Validators and RPC providers resynchronized to the last finalized block, 76,273,070, to restore operations, as noted by the Polygon Foundation. The incident affected dApps and infrastructure providers until normal confirmation times resumed.
Fix and restoration
The incident began on the morning of September 10, 2025 and prompted a coordinated response from Polygon engineers. The organization implemented a hard fork the same day, and checkpoint finalization became functional in approximately 15 minutes after the intervention, restoring the network’s finality guarantees.
Restarting the affected nodes proved effective for many validators and RPC providers, accelerating service normalization. Sandeep Nailwal, Polygon co-founder, reassured users and operators that “the core chain remained operational” during the incident, while acknowledging that the user experience was compromised until the fix due to RPC synchronization issues, even though the execution layer continued producing blocks.

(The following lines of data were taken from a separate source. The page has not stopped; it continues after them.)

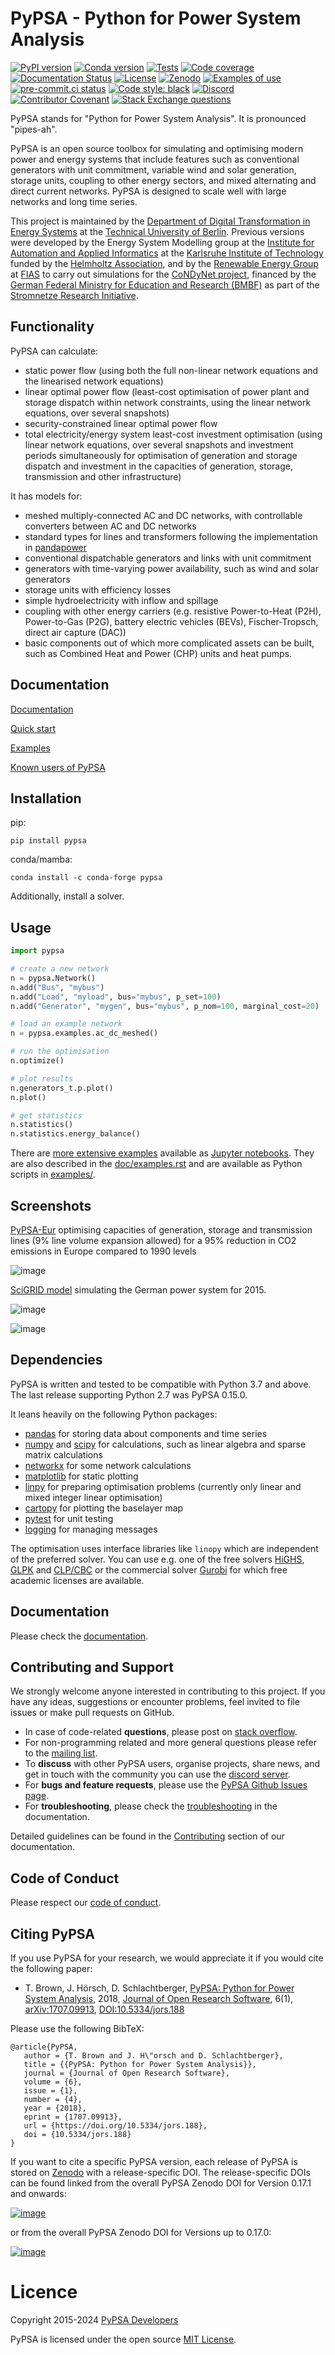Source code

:# PyPSA - Python for Power System Analysis


[![PyPI version](https://img.shields.io/pypi/v/pypsa.svg)](https://pypi.python.org/pypi/pypsa)
[![Conda version](https://img.shields.io/conda/vn/conda-forge/pypsa.svg)](https://anaconda.org/conda-forge/pypsa)
[![Tests](https://github.com/PyPSA/PyPSA/actions/workflows/test.yml/badge.svg)](https://github.com/PyPSA/PyPSA/actions/workflows/test.yml)
[![Code coverage](https://codecov.io/gh/PyPSA/PyPSA/branch/master/graph/badge.svg?token=kCpwJiV6Jr)](https://codecov.io/gh/PyPSA/PyPSA)
[![Documentation Status](https://readthedocs.org/projects/pypsa/badge/?version=latest)](https://pypsa.readthedocs.io/en/latest/?badge=latest)
[![License](https://img.shields.io/pypi/l/pypsa.svg)](LICENSE.txt)
[![Zenodo](https://zenodo.org/badge/DOI/10.5281/zenodo.3946412.svg)](https://doi.org/10.5281/zenodo.3946412)
[![Examples of use](https://mybinder.org/badge_logo.svg)](https://mybinder.org/v2/gh/PyPSA/PyPSA/master?filepath=examples%2Fnotebooks)
[![pre-commit.ci status](https://results.pre-commit.ci/badge/github/PyPSA/PyPSA/master.svg)](https://results.pre-commit.ci/latest/github/PyPSA/PyPSA/master)
[![Code style: black](https://img.shields.io/badge/code%20style-black-000000.svg)](https://github.com/psf/black)
[![Discord](https://img.shields.io/discord/911692131440148490?logo=discord)](https://discord.gg/AnuJBk23FU)
[![Contributor Covenant](https://img.shields.io/badge/Contributor%20Covenant-2.1-4baaaa.svg)](CODE_OF_CONDUCT.md)
[![Stack Exchange questions](https://img.shields.io/stackexchange/stackoverflow/t/pypsa)](https://stackoverflow.com/questions/tagged/pypsa)

PyPSA stands for "Python for Power System Analysis". It is pronounced
"pipes-ah".

PyPSA is an open source toolbox for simulating and optimising modern power and
energy systems that include features such as conventional generators with unit
commitment, variable wind and solar generation, storage units, coupling to other
energy sectors, and mixed alternating and direct current networks. PyPSA is
designed to scale well with large networks and long time series.

This project is maintained by the [Department of Digital Transformation in
Energy Systems](https://tub-ensys.github.io) at the [Technical University of
Berlin](https://www.tu.berlin). Previous versions were developed by the Energy
System Modelling group at the [Institute for Automation and Applied
Informatics](https://www.iai.kit.edu/english/index.php) at the [Karlsruhe
Institute of Technology](http://www.kit.edu/english/index.php) funded by the
[Helmholtz Association](https://www.helmholtz.de/en/), and by the [Renewable
Energy
Group](https://fias.uni-frankfurt.de/physics/schramm/renewable-energy-system-and-network-analysis/)
at [FIAS](https://fias.uni-frankfurt.de/) to carry out simulations for the
[CoNDyNet project](https://fias.institute/en/projects/condynet/), financed by the [German Federal
Ministry for Education and Research (BMBF)](https://www.bmbf.de/en/index.html)
as part of the [Stromnetze Research
Initiative](http://forschung-stromnetze.info/projekte/grundlagen-und-konzepte-fuer-effiziente-dezentrale-stromnetze/).

## Functionality

PyPSA can calculate:

-   static power flow (using both the full non-linear network equations and the
    linearised network equations)
-   linear optimal power flow (least-cost optimisation of power plant and
    storage dispatch within network constraints, using the linear network
    equations, over several snapshots)
-   security-constrained linear optimal power flow
-   total electricity/energy system least-cost investment optimisation (using
    linear network equations, over several snapshots and investment periods
    simultaneously for optimisation of generation and storage dispatch and
    investment in the capacities of generation, storage, transmission and other
    infrastructure)

It has models for:

-   meshed multiply-connected AC and DC networks, with controllable converters
    between AC and DC networks
-   standard types for lines and transformers following the implementation in
    [pandapower](https://www.pandapower.org/)
-   conventional dispatchable generators and links with unit commitment
-   generators with time-varying power availability, such as wind and solar
    generators
-   storage units with efficiency losses
-   simple hydroelectricity with inflow and spillage
-   coupling with other energy carriers (e.g. resistive Power-to-Heat (P2H),
    Power-to-Gas (P2G), battery electric vehicles (BEVs), Fischer-Tropsch,
    direct air capture (DAC))
-   basic components out of which more complicated assets can be built, such as
    Combined Heat and Power (CHP) units and heat pumps.

## Documentation

[Documentation](https://pypsa.readthedocs.io/en/latest/index.html)

[Quick start](https://pypsa.readthedocs.io/en/latest/quick_start.html)

[Examples](https://pypsa.readthedocs.io/en/latest/examples-basic.html)

[Known users of
PyPSA](https://pypsa.readthedocs.io/en/latest/users.html)

## Installation

pip:

```pip install pypsa```

conda/mamba:

```conda install -c conda-forge pypsa```

Additionally, install a solver.

## Usage

```py
import pypsa

# create a new network
n = pypsa.Network()
n.add("Bus", "mybus")
n.add("Load", "myload", bus="mybus", p_set=100)
n.add("Generator", "mygen", bus="mybus", p_nom=100, marginal_cost=20)

# load an example network
n = pypsa.examples.ac_dc_meshed()

# run the optimisation
n.optimize()

# plot results
n.generators_t.p.plot()
n.plot()

# get statistics
n.statistics()
n.statistics.energy_balance()
```

There are [more extensive
examples](https://pypsa.readthedocs.io/en/latest/examples-basic.html) available
as [Jupyter notebooks](https://jupyter.org/). They are also described in the
[doc/examples.rst](doc/examples.rst) and are available as Python scripts in
[examples/](examples/).

## Screenshots

[PyPSA-Eur](https://github.com/PyPSA/pypsa-eur) optimising capacities of
generation, storage and transmission lines (9% line volume expansion allowed)
for a 95% reduction in CO2 emissions in Europe compared to 1990 levels

![image](doc/img/elec_s_256_lv1.09_Co2L-3H.png)

[SciGRID model](https://power.scigrid.de/) simulating the German power system
for 2015.

![image](doc/img/stacked-gen_and_storage-scigrid.png)

![image](doc/img/lmp_and_line-loading.png)

## Dependencies

PyPSA is written and tested to be compatible with Python 3.7 and above.
The last release supporting Python 2.7 was PyPSA 0.15.0.

It leans heavily on the following Python packages:

-   [pandas](http://pandas.pydata.org/) for storing data about
    components and time series
-   [numpy](http://www.numpy.org/) and [scipy](http://scipy.org/) for
    calculations, such as linear algebra and sparse matrix calculations
-   [networkx](https://networkx.github.io/) for some network
    calculations
-   [matplotlib](https://matplotlib.org/) for static plotting
-   [linpy](https://github.com/PyPSA/linopy) for preparing optimisation problems
    (currently only linear and mixed integer linear optimisation)
-   [cartopy](https://scitools.org.uk/cartopy) for plotting the
    baselayer map
-   [pytest](http://pytest.org/) for unit testing
-   [logging](https://docs.python.org/3/library/logging.html) for
    managing messages

The optimisation uses interface libraries like `linopy` which are independent of
the preferred solver. You can use e.g. one of the free solvers
[HiGHS](https://highs.dev/), [GLPK](https://www.gnu.org/software/glpk/) and
[CLP/CBC](https://github.com/coin-or/Cbc/) or the commercial solver
[Gurobi](http://www.gurobi.com/) for which free academic licenses are available.

## Documentation

Please check the [documentation](https://pypsa.readthedocs.io).

## Contributing and Support

We strongly welcome anyone interested in contributing to this project. If you have any ideas, suggestions or encounter problems, feel invited to file issues or make pull requests on GitHub.

-   In case of code-related **questions**, please post on [stack overflow](https://stackoverflow.com/questions/tagged/pypsa).
-   For non-programming related and more general questions please refer to the [mailing list](https://groups.google.com/group/pypsa).
-   To **discuss** with other PyPSA users, organise projects, share news, and get in touch with the community you can use the [discord server](https://discord.gg/AnuJBk23FU).
-   For **bugs and feature requests**, please use the [PyPSA Github Issues page](https://github.com/PyPSA/PyPSA/issues).
-   For **troubleshooting**, please check the [troubleshooting](https://pypsa.readthedocs.io/en/latest/troubleshooting.html) in the documentation.

Detailed guidelines can be found in the [Contributing](https://pypsa.readthedocs.io/en/latest/contributing.html) section of our documentation.

## Code of Conduct

Please respect our [code of conduct](CODE_OF_CONDUCT.md).

## Citing PyPSA

If you use PyPSA for your research, we would appreciate it if you would
cite the following paper:

-   T. Brown, J. Hörsch, D. Schlachtberger, [PyPSA: Python for Power
    System Analysis](https://arxiv.org/abs/1707.09913), 2018, [Journal
    of Open Research
    Software](https://openresearchsoftware.metajnl.com/), 6(1),
    [arXiv:1707.09913](https://arxiv.org/abs/1707.09913),
    [DOI:10.5334/jors.188](https://doi.org/10.5334/jors.188)

Please use the following BibTeX:

    @article{PyPSA,
       author = {T. Brown and J. H\"orsch and D. Schlachtberger},
       title = {{PyPSA: Python for Power System Analysis}},
       journal = {Journal of Open Research Software},
       volume = {6},
       issue = {1},
       number = {4},
       year = {2018},
       eprint = {1707.09913},
       url = {https://doi.org/10.5334/jors.188},
       doi = {10.5334/jors.188}
    }

If you want to cite a specific PyPSA version, each release of PyPSA is
stored on [Zenodo](https://zenodo.org/) with a release-specific DOI. The
release-specific DOIs can be found linked from the overall PyPSA Zenodo
DOI for Version 0.17.1 and onwards:

[![image](https://zenodo.org/badge/DOI/10.5281/zenodo.3946412.svg)](https://doi.org/10.5281/zenodo.3946412)

or from the overall PyPSA Zenodo DOI for Versions up to 0.17.0:

[![image](https://zenodo.org/badge/DOI/10.5281/zenodo.786605.svg)](https://doi.org/10.5281/zenodo.786605)

# Licence

Copyright 2015-2024 [PyPSA
Developers](https://pypsa.readthedocs.io/en/latest/developers.html)

PyPSA is licensed under the open source [MIT
License](https://github.com/PyPSA/PyPSA/blob/master/LICENSE.txt).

Upgrade context and roadmap
This bug occurred amid an upgrade phase. Heimdall v2, activated in July, aims to reduce finality latency to about 5 seconds from the previous 1 to 2 minutes. The Polygon roadmap still targets 5,000 TPS by the end of 2025, with higher goals—100,000 TPS through initiatives like Gigagas alongside AggLayer—highlighting the complexity of coordinating multiple network components during upgrades.
Implications and conclusion
The quick resolution mitigated an operational risk, but the episode exposed weaknesses in backend infrastructure coordination. Notable implications include confirmation delays of 10 to 15 minutes with reference block 76,273,070, a hard fork and node restarts that restored checkpoints in about 15 minutes, and impacts to RPC providers and dApps due to issues affecting Bor and also Erigon. It also underscores the importance of coordinated testing between consensus and execution layers before deploying changes that affect clients and external services.
The Polygon Foundation confirmed the full resumption of operations after the September 10, 2025 hard fork, with checkpoints functioning again around 15 minutes after the fix was applied. Relatedly, Polygon continues advancing its fast-finality and scaling roadmap.